Magnetron insulators

[antenna]

I know this has been gone over a bunch of times but every thread warns me that it is an old thread, so starting new.

I remember hearing somewhere that its the red ceramic that is dangerous, then I heard they don't use beryllium anymore. Then, somewhere else, I read the white ceramic was dangerous too (and wikipedia shows it to be white), which confused me always hearing the red kind was bad.  The magnetron I took apart has both red and white ceramic. I would like to cut it open and see the cavities inside and how it failed so I am hoping someone can tell me which end is safest to use tools on.  Are both ends made of beryllium oxide?  Perhaps it is not worth looking inside...

Thanks!

[T3sl4co1l]

AFAIK red is always chrome-tinted alumina, and white can be either (alumina or beryllia).

Only beryllia is toxic, and only when fractured or ground -- it's the dust.

Find a datasheet for it?

Anyway, you're cutting into metal right?  Just don't break the ceramics, you're fine.

Tim

[richard.cs]

I did read somewhere that some beryllia is/was tinted red as an indicator/warning, but it was probably just on a forum somewhere. Certainly all the beryllia I have is white. In big pieces like a magnetron you can probably tell by thermal conductivity, it's a lot more conductive than alumina and should feel cool to the touch like a piece of metal.
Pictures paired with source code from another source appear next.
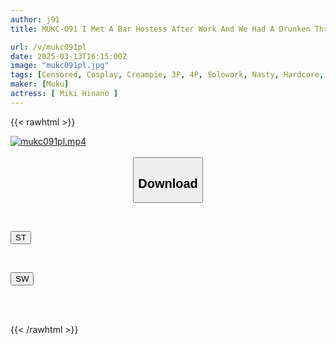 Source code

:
```yaml
---
author: j91
title: MUKC-091 I Met A Bar Hostess After Work And We Had A Drunken Threesome In The Bar And Took Her Back To The Hotel For An Orgy, Hinano Miki

url: /v/mukc091pl
date: 2025-03-13T16:15:00Z
image: "mukc091pl.jpg"
tags: [Censored, Cosplay, Creampie, 3P, 4P, Solowork, Nasty, Hardcore, Slut	]
maker: [Muku]
actress: [ Miki Hinano ]
---
```



{{< rawhtml >}}

<div class="video" data-videoid="xkdYBO1Qb0c00d">
    <a href="javascript:;">
        <img src="/v/mukc091pl/mukc091pl.jpg" width="WIDTH" height="HEIGHT" alt="mukc091pl.mp4" loading="lazy">
    </a>
</div>

<script type="text/javascript" src="https://j91.asia/asset/on-demand-st.js"></script>

<br>
  <link rel="stylesheet" href="https://j91.asia/asset/bs5.css">
  
  <center>
  <button class="btn btn-primary" type="button" data-bs-toggle="collapse" data-bs-target=".multi-collapse" aria-expanded="false" aria-controls="multiCollapseExample1 multiCollapseExample2"><h2>Download</h2></button></center>
</p>
<div class="row">
  <div class="col">
    <div class="collapse multi-collapse" id="multiCollapseExample1">
      <div class="card card-body">
	      	      <br>
<div class="buttons">  
<p><a href="/v/mukc091pl/st.html" target="_blank"><button class="btn-hover color-3"><i class="fa fa-download"></i> ST</button></a></p></div>
    </div>
  </div>
</div>
  <div class="col">
    <div class="collapse multi-collapse" id="multiCollapseExample2">
      <div class="card card-body">
	      <br>
<div class="buttons">
<p><a href="/v/mukc091pl/sw.html" target="_blank"><button class="btn-hover color-2"><i class="fa fa-download"></i> SW</button></a></p></div>
<br><br>
      </div>
    </div>
  </div>
</div>

{{< /rawhtml >}}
If you have any doubts, cut the metal not the ceramic as Tim suggests.

[antenna]

Thank you for the replies. I wonder how far into the metal the ceramics go, but regardless, I will cut into the larger cavity portion near one end and avoid the narrow sections that may contain the ceramic.  When the microwave failed, I tested the filament for continuity and for continuity between that and ground. There was still continuity between the filament connections, but also to ground. I expected that a failure would involve the filament breaking as I assumed it would be too heavy to simply stretch and short to ground, but that's the story my meter tells and the reason for my curiosity.  I will see if the thermal conductivity can provide a clue as to the materials, thanks again!

[Gyro]

I wonder how far into the metal the ceramics go, but regardless, I will cut into the larger cavity portion near one end and avoid the narrow sections that may contain the ceramic.
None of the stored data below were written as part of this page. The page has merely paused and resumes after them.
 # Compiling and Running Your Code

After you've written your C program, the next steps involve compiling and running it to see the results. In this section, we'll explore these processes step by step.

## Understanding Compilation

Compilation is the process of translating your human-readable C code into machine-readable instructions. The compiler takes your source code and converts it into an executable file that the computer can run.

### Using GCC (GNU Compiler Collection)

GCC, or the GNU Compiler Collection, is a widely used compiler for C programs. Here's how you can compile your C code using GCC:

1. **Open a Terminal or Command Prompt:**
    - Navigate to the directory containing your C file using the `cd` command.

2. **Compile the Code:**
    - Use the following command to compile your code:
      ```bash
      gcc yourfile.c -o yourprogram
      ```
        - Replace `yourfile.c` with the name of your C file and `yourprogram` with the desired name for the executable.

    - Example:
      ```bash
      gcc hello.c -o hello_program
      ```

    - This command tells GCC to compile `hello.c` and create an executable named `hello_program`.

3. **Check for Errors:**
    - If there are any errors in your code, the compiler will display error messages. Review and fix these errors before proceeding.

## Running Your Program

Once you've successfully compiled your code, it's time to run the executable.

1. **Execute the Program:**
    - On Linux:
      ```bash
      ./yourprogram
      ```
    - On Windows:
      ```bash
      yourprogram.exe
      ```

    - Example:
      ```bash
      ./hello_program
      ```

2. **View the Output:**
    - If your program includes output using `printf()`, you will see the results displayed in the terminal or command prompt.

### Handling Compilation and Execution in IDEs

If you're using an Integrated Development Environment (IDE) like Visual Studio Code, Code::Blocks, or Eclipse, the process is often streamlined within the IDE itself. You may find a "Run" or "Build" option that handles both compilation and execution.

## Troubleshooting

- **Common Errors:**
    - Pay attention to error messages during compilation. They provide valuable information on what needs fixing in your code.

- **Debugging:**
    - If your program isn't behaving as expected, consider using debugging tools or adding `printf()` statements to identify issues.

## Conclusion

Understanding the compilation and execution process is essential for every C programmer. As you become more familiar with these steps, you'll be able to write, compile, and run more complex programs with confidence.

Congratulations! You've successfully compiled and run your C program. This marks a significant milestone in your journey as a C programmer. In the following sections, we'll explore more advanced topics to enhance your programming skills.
As a guide, here's my failed Panasonic magnetron (cracked magnet and anode structure melting)... https://www.eevblog.com/forum/chat/microwave-oven-pwm-frequency/msg3137762/#msg3137762 (See the image attachment)

First you need to pull off the sheet metal anode cap - it pulls off with pliers. Then saw through the copper pinch seal that you will find underneath. This breaks the vacuum (tiny hiss) and frees up the anode connection rod which is crimped in with it.
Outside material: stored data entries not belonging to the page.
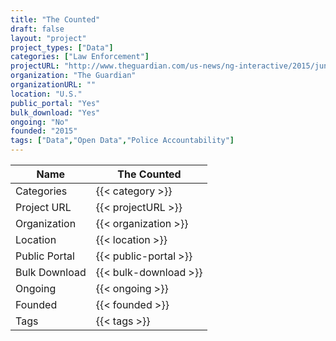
 ```yaml
---
title: "The Counted"
draft: false
layout: "project"
project_types: ["Data"]
categories: ["Law Enforcement"]
projectURL: "http://www.theguardian.com/us-news/ng-interactive/2015/jun/01/the-counted-police-killings-us-database"
organization: "The Guardian"
organizationURL: ""
location: "U.S."
public_portal: "Yes"
bulk_download: "Yes"
ongoing: "No"
founded: "2015"
tags: ["Data","Open Data","Police Accountability"]
---
```



Name                    |  The Counted    
------------------------|----
Categories              | {{< category >}} 
Project URL             | {{< projectURL >}} 
Organization            | {{< organization >}} 
Location                | {{< location >}} 
Public Portal           | {{< public-portal >}} 
Bulk Download           | {{< bulk-download >}} 
Ongoing                 | {{< ongoing >}} 
Founded                 | {{< founded >}} 
Tags                    | {{< tags >}}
The easiest place to cut is between the top of the copper anode and the top steel plate - there is normally a groove. Rotate it while cutting to avoid damaging the internal structure and avoid excessive clamping pressure - the copper cylinder may look very solid but it is soft and easily distorts if squeezed too hard.

There is no Beryllium in either ceramic tube (as has been discussed at length in previous threads), but there is no need to cut or clamp them anyway and shattering ceramic won't do your eyes any good regardless!

Any device containing Beryllium will have a prominent warning label.

[TerraHertz]

Every single time oven magnetrons are discussed, there's always someone warning about potential BeO and the dangers.
Another recent eg: [HP-Agilent-Keysight-equipment] OT: microwave oven blows fuse

I flatly refuse to believe BeO would ever be found in consumer microwave magnetrons. Even made in a China.
Reasons:
1. There's no need. BeO is used for its high thermal conductivity plus electrical insulation. Both the output stub and filament base insulators in magnetrons don't need high thermal conductivity. Alumina will do fine.
2. Never once saw any BeO warning markings in microwave ovens. Any manufacturer that included BeO without warning markings (including the 'do not dispose of' one!) would get legally slaughtered.
3. BeO manufacturing processes tend to kill workers unless extreme dust containment measures are taken. Too much trouble for ultra-cheap consumer items.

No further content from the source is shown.